> _Work instruction_
All of the records must be restated exactly, with every line complete.

Records to use below:

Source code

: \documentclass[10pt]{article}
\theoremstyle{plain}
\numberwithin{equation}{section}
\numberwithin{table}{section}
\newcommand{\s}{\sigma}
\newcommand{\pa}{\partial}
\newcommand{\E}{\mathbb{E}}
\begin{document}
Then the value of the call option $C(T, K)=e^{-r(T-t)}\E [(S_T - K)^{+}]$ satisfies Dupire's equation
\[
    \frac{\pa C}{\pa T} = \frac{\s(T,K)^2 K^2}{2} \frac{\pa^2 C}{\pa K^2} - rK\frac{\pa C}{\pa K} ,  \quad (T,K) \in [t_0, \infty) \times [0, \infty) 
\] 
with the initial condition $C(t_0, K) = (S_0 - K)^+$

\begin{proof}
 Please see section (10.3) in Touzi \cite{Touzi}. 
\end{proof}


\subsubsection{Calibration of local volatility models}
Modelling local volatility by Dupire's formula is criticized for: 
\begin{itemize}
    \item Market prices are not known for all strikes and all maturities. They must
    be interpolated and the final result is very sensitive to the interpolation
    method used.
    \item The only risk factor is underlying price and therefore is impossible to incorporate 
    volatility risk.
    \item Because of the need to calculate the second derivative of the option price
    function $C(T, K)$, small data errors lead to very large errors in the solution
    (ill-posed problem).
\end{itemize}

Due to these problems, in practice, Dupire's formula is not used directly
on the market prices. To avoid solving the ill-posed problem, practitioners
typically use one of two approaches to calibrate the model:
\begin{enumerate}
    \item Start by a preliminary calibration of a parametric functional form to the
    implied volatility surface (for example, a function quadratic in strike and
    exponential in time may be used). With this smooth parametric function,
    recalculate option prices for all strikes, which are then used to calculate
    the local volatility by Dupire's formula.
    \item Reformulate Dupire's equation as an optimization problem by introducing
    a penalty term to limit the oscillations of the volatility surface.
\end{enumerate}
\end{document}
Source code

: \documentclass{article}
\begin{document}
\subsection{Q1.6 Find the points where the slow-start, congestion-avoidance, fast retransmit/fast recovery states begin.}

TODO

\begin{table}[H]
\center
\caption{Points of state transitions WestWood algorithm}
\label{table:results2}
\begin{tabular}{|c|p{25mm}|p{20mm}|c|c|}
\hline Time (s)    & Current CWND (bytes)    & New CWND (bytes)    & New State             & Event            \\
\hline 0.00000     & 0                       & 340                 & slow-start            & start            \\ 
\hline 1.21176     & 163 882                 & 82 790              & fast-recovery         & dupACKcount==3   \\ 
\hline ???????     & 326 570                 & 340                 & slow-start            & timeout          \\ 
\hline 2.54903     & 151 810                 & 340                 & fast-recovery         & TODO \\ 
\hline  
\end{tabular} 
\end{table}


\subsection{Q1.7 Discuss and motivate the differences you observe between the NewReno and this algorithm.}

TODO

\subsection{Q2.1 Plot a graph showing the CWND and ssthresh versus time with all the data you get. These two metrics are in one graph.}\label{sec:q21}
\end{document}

End of Records to use.

> _Solution to the exercise_
Source code

: \documentclass[10pt]{article}
\theoremstyle{plain}
\numberwithin{equation}{section}
\numberwithin{table}{section}
\newcommand{\s}{\sigma}
\newcommand{\pa}{\partial}
\newcommand{\E}{\mathbb{E}}
\begin{document}
Then the value of the call option $C(T, K)=e^{-r(T-t)}\E [(S_T - K)^{+}]$ satisfies Dupire's equation
\[
    \frac{\pa C}{\pa T} = \frac{\s(T,K)^2 K^2}{2} \frac{\pa^2 C}{\pa K^2} - rK\frac{\pa C}{\pa K} ,  \quad (T,K) \in [t_0, \infty) \times [0, \infty) 
\] 
with the initial condition $C(t_0, K) = (S_0 - K)^+$

\begin{proof}
 Please see section (10.3) in Touzi \cite{Touzi}. 
\end{proof}


\subsubsection{Calibration of local volatility models}
Modelling local volatility by Dupire's formula is criticized for: 
\begin{itemize}
    \item Market prices are not known for all strikes and all maturities. They must
    be interpolated and the final result is very sensitive to the interpolation
    method used.
    \item The only risk factor is underlying price and therefore is impossible to incorporate 
    volatility risk.
    \item Because of the need to calculate the second derivative of the option price
    function $C(T, K)$, small data errors lead to very large errors in the solution
    (ill-posed problem).
\end{itemize}

Due to these problems, in practice, Dupire's formula is not used directly
on the market prices. To avoid solving the ill-posed problem, practitioners
typically use one of two approaches to calibrate the model:
\begin{enumerate}
    \item Start by a preliminary calibration of a parametric functional form to the
    implied volatility surface (for example, a function quadratic in strike and
    exponential in time may be used). With this smooth parametric function,
    recalculate option prices for all strikes, which are then used to calculate
    the local volatility by Dupire's formula.
    \item Reformulate Dupire's equation as an optimization problem by introducing
    a penalty term to limit the oscillations of the volatility surface.
\end{enumerate}
\end{document}
Source code

: \documentclass{article}
\begin{document}
\subsection{Q1.6 Find the points where the slow-start, congestion-avoidance, fast retransmit/fast recovery states begin.}

TODO

\begin{table}[H]
\center
\caption{Points of state transitions WestWood algorithm}
\label{table:results2}
\begin{tabular}{|c|p{25mm}|p{20mm}|c|c|}
\hline Time (s)    & Current CWND (bytes)    & New CWND (bytes)    & New State             & Event            \\
\hline 0.00000     & 0                       & 340                 & slow-start            & start            \\ 
\hline 1.21176     & 163 882                 & 82 790              & fast-recovery         & dupACKcount==3   \\ 
\hline ???????     & 326 570                 & 340                 & slow-start            & timeout          \\ 
\hline 2.54903     & 151 810                 & 340                 & fast-recovery         & TODO \\ 
\hline  
\end{tabular} 
\end{table}


\subsection{Q1.7 Discuss and motivate the differences you observe between the NewReno and this algorithm.}

TODO

\subsection{Q2.1 Plot a graph showing the CWND and ssthresh versus time with all the data you get. These two metrics are in one graph.}\label{sec:q21}
\end{document}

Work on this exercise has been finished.